Biochemistry – proteins constitute the gliders of the work of cells. If they become overzealous, some enzymes give them the kiss of Judas, as it were: they receive a sign to which they submit to disposal.
Researchers in Vienna have deciphered the structure of this enzyme (HUWE1) and shown how it releases a large number of unwanted proteins for degradation: the snake-like molecule thus has a very promising therapeutic potential, according to the researchers in the journal Nature Chemical Biology.
Cells balance their functional proteins with the help of a group of enzymes called “ubiquitin ligases”. Just as a member of a mafia clan with Paseo della Mort is set to die by the Godfather, unwanted proteins receive a ubiquitin label from these QCs. If other enzymes in the cell recognize this sign, they destroy the protein in question before it can harm the cell.

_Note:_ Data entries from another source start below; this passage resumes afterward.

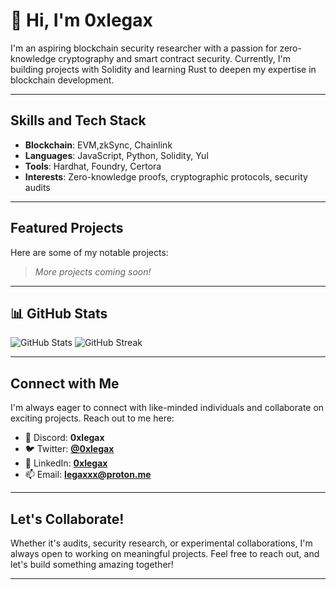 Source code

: # 👋 Hi, I'm 0xlegax

I'm an aspiring blockchain security researcher with a passion for zero-knowledge cryptography and smart contract security. Currently, I'm building projects with Solidity and learning Rust to deepen my expertise in blockchain development.

---

## Skills and Tech Stack
- **Blockchain**: EVM,zkSync, Chainlink
- **Languages**: JavaScript, Python, Solidity, Yul
- **Tools**: Hardhat, Foundry, Certora
- **Interests**: Zero-knowledge proofs, cryptographic protocols, security audits

---

## Featured Projects
Here are some of my notable projects:
> *More projects coming soon!*

---

## 📊 GitHub Stats
![GitHub Stats](https://github-readme-stats.vercel.app/api?username=0xlegax&show_icons=true&theme=radical)
![GitHub Streak](https://github-readme-streak-stats.herokuapp.com/?user=0xlegax&theme=radical)

---

## Connect with Me
I'm always eager to connect with like-minded individuals and collaborate on exciting projects. Reach out to me here:

- 💬 Discord: **0xlegax**
- 🐦 Twitter: [**@0xlegax**](https://twitter.com/0xlegax)
- 💼 LinkedIn: [**0xlegax**](https://www.linkedin.com/in/0xlegax-%E2%80%8E-78a4a02a3/)
- 📫 Email: **legaxxx@proton.me**

---

## Let's Collaborate!
Whether it's audits, security research, or experimental collaborations, I'm always open to working on meaningful projects. Feel free to reach out, and let's build something amazing together!

---
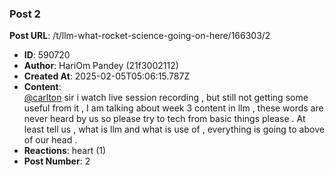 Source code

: ### Post 2
**Post URL**: /t/llm-what-rocket-science-going-on-here/166303/2
- **ID**: 590720
- **Author**: HariOm Pandey (21f3002112)
- **Created At**: 2025-02-05T05:06:15.787Z
- **Content**:  
  <a class="mention" href="/u/carlton">@carlton</a> sir i watch live session recording , but still not getting some useful from it , I am talking about week 3 content in llm , these words are never heard by us so please try to tech from basic things please . At least tell us , what is llm and what is use of , everything is going to above of our head .
- **Reactions**: heart (1)
- **Post Number**: 2

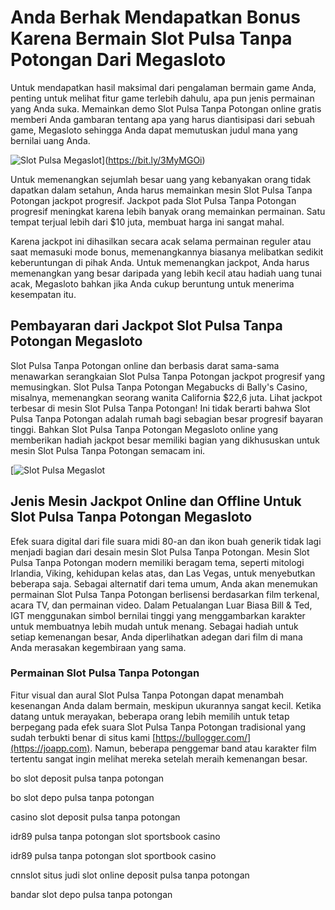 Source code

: # Anda Berhak Mendapatkan Bonus Karena Bermain Slot Pulsa Tanpa Potongan Dari Megasloto

Untuk mendapatkan hasil maksimal dari pengalaman bermain game Anda, penting untuk melihat fitur game terlebih dahulu, apa pun jenis permainan yang Anda suka. Memainkan demo Slot Pulsa Tanpa Potongan online gratis memberi Anda gambaran tentang apa yang harus diantisipasi dari sebuah game, Megasloto sehingga Anda dapat memutuskan judul mana yang bernilai uang Anda.

![Slot Pulsa Megaslot](https://blogger.googleusercontent.com/img/b/R29vZ2xl/AVvXsEiX_404gYDRCUwSs2RgR-gtPljwtVqaAia_Rr3ZQKr8ey8REJZV076uNujM9XigpvGlHAornkZ3KJyxs-4kGgtNcg7atYF4EAPEAQYH7Vr_Jhjjr0xbDdYCoByRkBiIb_Su-fGbSp7GDZVYr0vi4pGPJ2ElpHqkGm3C8I8cxxRcIv4LxVAgMxd4AJbI/s320/daftar.gif)](https://bit.ly/3MyMGOi)

Untuk memenangkan sejumlah besar uang yang kebanyakan orang tidak dapatkan dalam setahun, Anda harus memainkan mesin Slot Pulsa Tanpa Potongan jackpot progresif. Jackpot pada Slot Pulsa Tanpa Potongan progresif meningkat karena lebih banyak orang memainkan permainan. Satu tempat terjual lebih dari $10 juta, membuat harga ini sangat mahal.

Karena jackpot ini dihasilkan secara acak selama permainan reguler atau saat memasuki mode bonus, memenangkannya biasanya melibatkan sedikit keberuntungan di pihak Anda. Untuk memenangkan jackpot, Anda harus memenangkan yang besar daripada yang lebih kecil atau hadiah uang tunai acak, Megasloto bahkan jika Anda cukup beruntung untuk menerima kesempatan itu.

## Pembayaran dari Jackpot Slot Pulsa Tanpa Potongan Megasloto

Slot Pulsa Tanpa Potongan online dan berbasis darat sama-sama menawarkan serangkaian Slot Pulsa Tanpa Potongan jackpot progresif yang memusingkan. Slot Pulsa Tanpa Potongan Megabucks di Bally's Casino, misalnya, memenangkan seorang wanita California $22,6 juta. Lihat jackpot terbesar di mesin Slot Pulsa Tanpa Potongan! Ini tidak berarti bahwa Slot Pulsa Tanpa Potongan adalah rumah bagi sebagian besar progresif bayaran tinggi. Bahkan Slot Pulsa Tanpa Potongan Megasloto online yang memberikan hadiah jackpot besar memiliki bagian yang dikhususkan untuk mesin Slot Pulsa Tanpa Potongan semacam ini.

[![Slot Pulsa Megaslot](https://blogger.googleusercontent.com/img/b/R29vZ2xl/AVvXsEgkYKCbEdvfPAcKKQBytVWJ-AC1Fj7U5zP8gBlk2j1T-dSxd5fTzV0z0z17qzP28qeWh9aT4mVSuX6Z8mxfthHYeuuXbB_6-w24-gXhXPLF19O8Erlm2s765KYXIovUNof_z2bL_ktE03XgrEJQilQz1-gZncHEJz7oiC7Co2uajQuVxOD3MCWhgLJ_/s320/apps.25114.13917439356089127.c9da9c0c-f7d6-4bf8-b979-9546d3d5b505.986d652e-748d-4b85-bcae-5d0337283dc9-001.jpg)

## Jenis Mesin Jackpot Online dan Offline Untuk Slot Pulsa Tanpa Potongan Megasloto

Efek suara digital dari file suara midi 80-an dan ikon buah generik tidak lagi menjadi bagian dari desain mesin Slot Pulsa Tanpa Potongan. Mesin Slot Pulsa Tanpa Potongan modern memiliki beragam tema, seperti mitologi Irlandia, Viking, kehidupan kelas atas, dan Las Vegas, untuk menyebutkan beberapa saja. Sebagai alternatif dari tema umum, Anda akan menemukan permainan Slot Pulsa Tanpa Potongan berlisensi berdasarkan film terkenal, acara TV, dan permainan video. Dalam Petualangan Luar Biasa Bill & Ted, IGT menggunakan simbol bernilai tinggi yang menggambarkan karakter untuk membuatnya lebih mudah untuk menang. Sebagai hadiah untuk setiap kemenangan besar, Anda diperlihatkan adegan dari film di mana Anda merasakan kegembiraan yang sama.

### Permainan Slot Pulsa Tanpa Potongan

Fitur visual dan aural Slot Pulsa Tanpa Potongan dapat menambah kesenangan Anda dalam bermain, meskipun ukurannya sangat kecil. Ketika datang untuk merayakan, beberapa orang lebih memilih untuk tetap berpegang pada efek suara Slot Pulsa Tanpa Potongan tradisional yang sudah terbukti benar di situs kami [https://bullogger.com/](https://joapp.com). Namun, beberapa penggemar band atau karakter film tertentu sangat ingin melihat mereka setelah meraih kemenangan besar.

bo slot deposit pulsa tanpa potongan

bo slot depo pulsa tanpa potongan

casino slot deposit pulsa tanpa potongan

idr89 pulsa tanpa potongan slot sportsbook casino

idr89 pulsa tanpa potongan slot sportbook casino

cnnslot situs judi slot online deposit pulsa tanpa potongan

bandar slot depo pulsa tanpa potongan

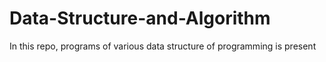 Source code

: # Data-Structure-and-Algorithm
In this repo, programs of various data structure of programming is present
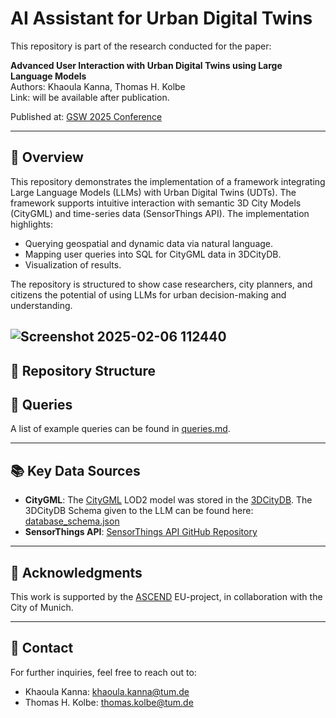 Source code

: # AI Assistant for Urban Digital Twins

This repository is part of the research conducted for the paper:

**Advanced User Interaction with Urban Digital Twins using Large Language Models**  
Authors: Khaoula Kanna, Thomas H. Kolbe  
Link: will be available after publication.

Published at: [GSW 2025 Conference](https://gsw2025.ae/)

---

## 📖 **Overview**
This repository demonstrates the implementation of a framework integrating Large Language Models (LLMs) with Urban Digital Twins (UDTs). The framework supports intuitive interaction with semantic 3D City Models (CityGML) and time-series data (SensorThings API). The implementation highlights:
- Querying geospatial and dynamic data via natural language.
- Mapping user queries into SQL for CityGML data in 3DCityDB.
- Visualization of results.

The repository is structured to show case researchers, city planners, and citizens the potential of using LLMs for urban decision-making and understanding.

![Screenshot 2025-02-06 112440](https://github.com/user-attachments/assets/97dc4d82-13b7-4a04-aef2-f591db0d07d9)
---

## 📂 **Repository Structure**

## 📄 **Queries**
A list of example queries can be found in [queries.md](queries.md).

---

## 📚 **Key Data Sources**
- **CityGML**: The [CityGML](https://www.ogc.org/de/publications/standard/citygml/) LOD2 model was stored in the [3DCityDB](https://github.com/3dcitydb/3dcitydb). The 3DCityDB Schema given to the LLM can be found here: [database_schema.json](database_schema.json)
- **SensorThings API**: [SensorThings API GitHub Repository](https://github.com/opengeospatial/sensorthings)

---

## 📝 **Acknowledgments**
This work is supported by the [ASCEND](https://www.ascend-project.eu/) EU-project, in collaboration with the City of Munich.

---

## 📧 **Contact**
For further inquiries, feel free to reach out to:
- Khaoula Kanna: [khaoula.kanna@tum.de](mailto:khaoula.kanna@tum.de)
- Thomas H. Kolbe: [thomas.kolbe@tum.de](mailto:thomas.kolbe@tum.de)
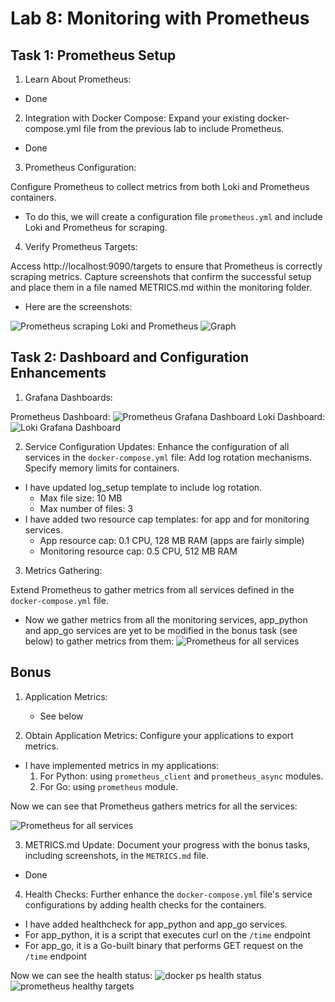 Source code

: # Lab 8: Monitoring with Prometheus
## Task 1: Prometheus Setup

1. Learn About Prometheus:

- Done

2. Integration with Docker Compose:
Expand your existing docker-compose.yml file from the previous lab to include Prometheus.

- Done

3. Prometheus Configuration:

Configure Prometheus to collect metrics from both Loki and Prometheus containers.

- To do this, we will create a configuration file `prometheus.yml` and include Loki and Prometheus for scraping.

4. Verify Prometheus Targets:

Access http://localhost:9090/targets to ensure that Prometheus is correctly scraping metrics.
Capture screenshots that confirm the successful setup and place them in a file named METRICS.md within the monitoring folder.

- Here are the screenshots:

![Prometheus scraping Loki and Prometheus](https://i.imgur.com/CvswNoO.png)
![Graph](https://i.imgur.com/5zXCeDB.png)

## Task 2: Dashboard and Configuration Enhancements

1. Grafana Dashboards:

Prometheus Dashboard:
![Prometheus Grafana Dashboard](https://i.imgur.com/FHNpyP5.png)
Loki Dashboard:
![Loki Grafana Dashboard](https://i.imgur.com/Hkrn4SL.png)

2. Service Configuration Updates:
Enhance the configuration of all services in the `docker-compose.yml` file:
Add log rotation mechanisms.
Specify memory limits for containers.

- I have updated log_setup template to include log rotation.
    - Max file size: 10 MB
    - Max number of files: 3
- I have added two resource cap templates: for app and for monitoring services.
    - App resource cap: 0.1 CPU, 128 MB RAM (apps are fairly simple)
    - Monitoring resource cap: 0.5 CPU, 512 MB RAM

3. Metrics Gathering:

Extend Prometheus to gather metrics from all services defined in the `docker-compose.yml` file.

- Now we gather metrics from all the monitoring services, app_python and app_go services are yet to be modified in the bonus task (see below) to gather metrics from them:
![Prometheus for all services](https://i.imgur.com/If1EyNP.png)

## Bonus

1. Application Metrics:

    - See below

2. Obtain Application Metrics:
Configure your applications to export metrics.

- I have implemented metrics in my applications:
    1. For Python: using `prometheus_client` and `prometheus_async` modules.
    2. For Go: using `prometheus` module.

Now we can see that Prometheus gathers metrics for all the services:

![Prometheus for all services](https://i.imgur.com/IE5PDta.png)

3. METRICS.md Update:
Document your progress with the bonus tasks, including screenshots, in the `METRICS.md` file.

- Done

4. Health Checks:
Further enhance the `docker-compose.yml` file's service configurations by adding health checks for the containers.

- I have added healthcheck for app_python and app_go services.
- For app_python, it is a script that executes curl on the `/time` endpoint
- For app_go, it is a Go-built binary that performs GET request on the `/time` endpoint

Now we can see the health status:
![docker ps health status](https://i.imgur.com/JGV1ana.png)
![prometheus healthy targets](https://i.imgur.com/znjGqSx.png)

Science is interested in these ubiquitin gasses because – appropriately reprogrammed – they can identify disease-causing proteins for degradation. But first you need to understand exactly how it works. The problem is in the sheer size of these enzymes, which makes them difficult to study.
HUWE1 – Beneficial Monster Enzyme
The team of Tim Clausen of the Institute for Research Molecular Pathology (IMP) in Vienna and Dirk Kessler of the pharmaceutical company Boehringer Ingelheim have now succeeded in deciphering the structure and mode of operation of the ubiquitin ligase HUWE1. HUWE1 is a generalist with a wide range of target proteins, which is why it holds great promise for potential therapeutic applications. It also plays an important role in marking proteins for degradation during cancer development.
It turns out that HUWE1 binds to its targets in an unusual way. Unlike many other ubiquitin ligases, which have few binding sites to bind to specific proteins, HUWE1 always has a large number of such binding sites. These are lined up in a long, dynamic vortex that gives the massive enzyme a snake-like appearance.
“If we can elucidate the molecular details that underlie target selectivity, we may be able to target a wide range of disease-causing proteins,” Clausen said in a press release. In the next step, the researchers want to develop small synthetic molecules that “stick” HUWE1 to proteins that must be destroyed. This can remove unwanted disease-causing proteins from the cell.